9-Monatszahlen: SANHA liegt aktuell "deutlich über Plan" - Anleihenews


01.11.21 09:45
Anleihen Finder

Brechen (www.anleihencheck.de) - Spannende Zahlen aus Essen - die dort ansässige SANHA GmbH & Co. KG verzeichnet in den ersten neun Monaten 2021 einen unerwartet starken Umsatzanstieg um 25,6% auf 89,4 Mio. Euro (Vorjahr: 71,2 Mio. Euro) und liegt damit nach eigenen Angaben "deutlich über Plan", berichtet die Anleihen Finder Redaktion.

Das Unternehmen begründe das starke Wachstum mit einer unerwartet hohen Nachfrage in allen Produktbereichen.

Neben dem generischen Marktwachstum sei der Anstieg auch induziert durch "Hamsterkäufe" des Großhandels im Vorfeld von Preiserhöhungen sowie im Zuge der starken und stetigen Verknappung von Rohmaterialien, Energie und Transporten im dritten Quartal 2021. Zudem bestehe in Bezug auf die Veränderung im Gesamtjahr ein starker Basiseffekt aufgrund des pandemiebedingten Umsatzeinbruchs im zweiten Quartal des Vorjahres.

EBITDA steige auf 8,3 Mio. Euro

Das Ergebnis vor Zinsen, Steuern und Abschreibungen (EBITDA) habe sich trotz steigender Kosten in den ersten neun Monaten 2021 um rund 1,6 Mio. Euro auf 8,3 Mio. Euro verbessert, was einer EBITDA-Marge von 9,2% (Vorjahr: 9,4%) entspreche. Das operative Ergebnis (EBIT) habe sich im gleichen Zeitraum um 1,5 Mio. Euro auf 4,3 Mio. Euro erhöht. Die EBIT-Marge liege bei 4,8% (Vorjahr: 4,0%). Das Periodenergebnis sei auf 1,47 Mio. Euro (Vorjahr: 0,1 Mio. Euro) gestiegen. Der Rohertrag habe mit 44,8 Mio. Euro rund 12,5% über dem Vorjahr (39,9 Mio. Euro) gelegen.
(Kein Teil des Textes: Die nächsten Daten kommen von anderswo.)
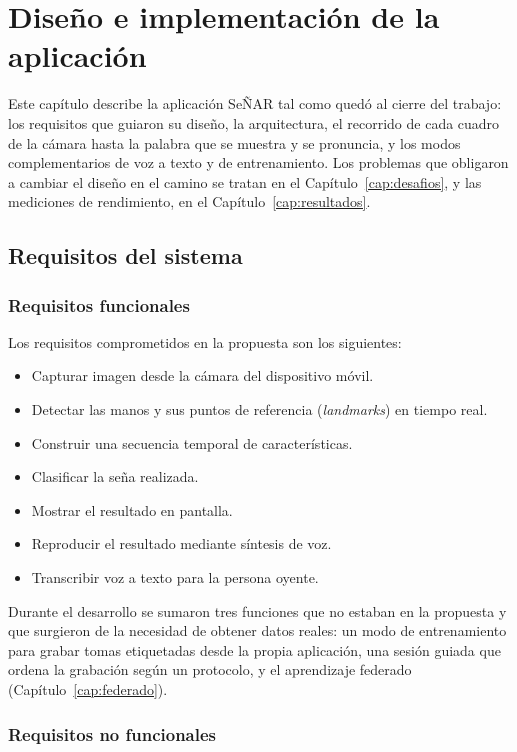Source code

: \chapter{Diseño e implementación de la aplicación}
\label{cap:diseno}

Este capítulo describe la aplicación SeÑAR tal como quedó al cierre del trabajo: los requisitos que guiaron su diseño, la arquitectura, el recorrido de cada cuadro de la cámara hasta la palabra que se muestra y se pronuncia, y los modos complementarios de voz a texto y de entrenamiento. Los problemas que obligaron a cambiar el diseño en el camino se tratan en el Capítulo~\ref{cap:desafios}, y las mediciones de rendimiento, en el Capítulo~\ref{cap:resultados}.

\section{Requisitos del sistema}

\subsection{Requisitos funcionales}

Los requisitos comprometidos en la propuesta son los siguientes:

\begin{itemize}
    \item Capturar imagen desde la cámara del dispositivo móvil.
    \item Detectar las manos y sus puntos de referencia (\emph{landmarks}) en tiempo real.
    \item Construir una secuencia temporal de características.
    \item Clasificar la seña realizada.
    \item Mostrar el resultado en pantalla.
    \item Reproducir el resultado mediante síntesis de voz.
    \item Transcribir voz a texto para la persona oyente.
\end{itemize}

Durante el desarrollo se sumaron tres funciones que no estaban en la propuesta y que surgieron de la necesidad de obtener datos reales: un modo de entrenamiento para grabar tomas etiquetadas desde la propia aplicación, una sesión guiada que ordena la grabación según un protocolo, y el aprendizaje federado (Capítulo~\ref{cap:federado}).

\subsection{Requisitos no funcionales}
Trotz der guten Zahlen und der Auftragslage mahne SANHA-Geschäftsführer Bernd Kaimer Unsicherheiten in der Materialbeschaffung in den kommenden Monaten an: "Aufgrund unserer hohen Wertschöpfungstiefe innerhalb Europas und der in den vergangenen Jahren vorangetriebenen Digitalisierung sind wir im bisherigen Jahresverlauf 2021 noch weitgehend unbeschadet von negativen Markteinflüssen geblieben. Trotz eines guten Auftragsvorlaufs bestehen jedoch weiterhin erhebliche Unsicherheiten hinsichtlich der Versorgung mit Rohmaterialien und Transportkapazitäten sowie der weiteren Entwicklung der pandemischen Lage in den kommenden, kalten Monaten, die zu Beeinträchtigungen der Umsatz- und Ertragsentwicklung führen könnten", so der geschäftsführende Gesellschafter des Familienunternehmens.
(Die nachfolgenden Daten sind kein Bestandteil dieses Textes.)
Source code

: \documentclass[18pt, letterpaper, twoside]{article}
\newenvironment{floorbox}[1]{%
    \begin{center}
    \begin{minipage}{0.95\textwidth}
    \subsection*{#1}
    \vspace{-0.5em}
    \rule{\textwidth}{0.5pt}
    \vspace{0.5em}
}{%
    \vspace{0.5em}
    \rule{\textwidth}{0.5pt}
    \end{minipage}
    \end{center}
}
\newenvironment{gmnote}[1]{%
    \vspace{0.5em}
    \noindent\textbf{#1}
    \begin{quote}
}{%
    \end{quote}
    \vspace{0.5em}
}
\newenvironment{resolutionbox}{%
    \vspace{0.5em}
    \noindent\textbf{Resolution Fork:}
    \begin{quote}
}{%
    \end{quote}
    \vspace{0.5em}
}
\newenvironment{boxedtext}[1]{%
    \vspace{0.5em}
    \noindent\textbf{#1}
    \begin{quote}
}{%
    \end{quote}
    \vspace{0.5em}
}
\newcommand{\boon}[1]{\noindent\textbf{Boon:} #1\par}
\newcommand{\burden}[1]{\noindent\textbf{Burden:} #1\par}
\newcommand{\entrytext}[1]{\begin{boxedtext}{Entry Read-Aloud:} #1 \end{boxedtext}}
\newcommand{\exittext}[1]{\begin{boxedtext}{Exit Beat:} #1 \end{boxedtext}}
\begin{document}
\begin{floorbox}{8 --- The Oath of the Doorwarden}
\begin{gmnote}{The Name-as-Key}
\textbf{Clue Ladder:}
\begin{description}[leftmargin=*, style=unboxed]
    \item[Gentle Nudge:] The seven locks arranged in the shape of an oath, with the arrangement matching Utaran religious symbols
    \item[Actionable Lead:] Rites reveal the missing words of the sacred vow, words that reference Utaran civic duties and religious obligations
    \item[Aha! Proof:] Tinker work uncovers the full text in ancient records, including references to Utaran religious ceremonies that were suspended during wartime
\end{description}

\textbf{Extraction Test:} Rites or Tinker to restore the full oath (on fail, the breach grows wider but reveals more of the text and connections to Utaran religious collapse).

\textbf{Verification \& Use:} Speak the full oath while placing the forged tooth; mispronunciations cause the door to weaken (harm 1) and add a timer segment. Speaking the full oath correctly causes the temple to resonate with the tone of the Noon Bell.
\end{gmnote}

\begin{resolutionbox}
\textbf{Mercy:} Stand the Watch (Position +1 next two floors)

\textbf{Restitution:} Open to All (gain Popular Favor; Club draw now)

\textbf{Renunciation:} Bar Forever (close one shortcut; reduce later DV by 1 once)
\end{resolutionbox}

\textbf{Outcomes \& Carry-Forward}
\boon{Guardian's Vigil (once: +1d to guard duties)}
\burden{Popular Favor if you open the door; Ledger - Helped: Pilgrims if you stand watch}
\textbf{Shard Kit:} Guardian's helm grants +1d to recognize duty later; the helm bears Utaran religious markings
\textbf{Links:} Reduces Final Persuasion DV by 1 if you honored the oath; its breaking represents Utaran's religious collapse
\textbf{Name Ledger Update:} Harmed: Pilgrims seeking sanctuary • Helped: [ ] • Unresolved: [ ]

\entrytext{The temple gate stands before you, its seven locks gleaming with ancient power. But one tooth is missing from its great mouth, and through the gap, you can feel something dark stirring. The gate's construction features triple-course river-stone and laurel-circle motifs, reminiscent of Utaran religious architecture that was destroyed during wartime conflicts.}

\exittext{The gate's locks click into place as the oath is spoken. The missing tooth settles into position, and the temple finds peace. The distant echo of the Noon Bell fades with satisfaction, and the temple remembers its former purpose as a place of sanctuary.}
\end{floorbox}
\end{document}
ANLEIHE CHECK: Die SANHA-Anleihe 2013/26 (ISIN DE000A1TNA70 / WKN A1TNA7) sei im vergangenen Jahr mit einem angepassten Zinsmodell prolongiert worden und laufe nun bis 2026. Aktuell notiere die Anleihe an der Börse Frankfurt bei 73% (Stand: 29.10.2021, 10.15h). Mit einem Volumen von 25 Millionen Euro und einem Zinskupon in Höhe von 7,75% p.a. sei die Anleihe ursprünglich im Jahr 2013 begeben worden. Anfang 2014 sei das Anleihe-Volumen auf insgesamt 37,5 Millionen Euro aufgestockt worden. Im Jahr 2017 sei die Anleihe-Laufzeit mit Zustimmung der Gläubiger erstmals um fünf Jahre bei einem durchschnittlichen Zinssatz von 7,00% p.a. verlängert worden.

Den kompletten Beitrag finden Sie hier. (News vom 29.10.2021) (01.11.2021/alc/n/a)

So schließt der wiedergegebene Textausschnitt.